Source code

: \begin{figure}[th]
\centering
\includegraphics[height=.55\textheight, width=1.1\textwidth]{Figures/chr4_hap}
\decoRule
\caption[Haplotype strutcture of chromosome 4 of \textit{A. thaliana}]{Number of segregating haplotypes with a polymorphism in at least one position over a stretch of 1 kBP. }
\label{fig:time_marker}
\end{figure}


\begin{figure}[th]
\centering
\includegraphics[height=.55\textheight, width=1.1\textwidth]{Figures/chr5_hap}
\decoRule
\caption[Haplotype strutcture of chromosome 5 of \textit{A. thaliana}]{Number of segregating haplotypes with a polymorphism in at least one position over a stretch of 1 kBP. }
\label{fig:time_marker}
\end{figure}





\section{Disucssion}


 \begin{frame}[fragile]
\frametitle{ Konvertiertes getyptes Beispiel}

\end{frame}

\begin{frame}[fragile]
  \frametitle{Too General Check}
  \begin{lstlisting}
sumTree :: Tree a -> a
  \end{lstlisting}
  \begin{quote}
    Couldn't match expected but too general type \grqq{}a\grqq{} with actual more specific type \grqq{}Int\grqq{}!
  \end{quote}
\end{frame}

Activity —
Report every line in the data that holds "Figures", copying each one.

Task output —
\includegraphics[height=.55\textheight, width=1.1\textwidth]{Figures/chr4_hap}
\includegraphics[height=.55\textheight, width=1.1\textwidth]{Figures/chr5_hap}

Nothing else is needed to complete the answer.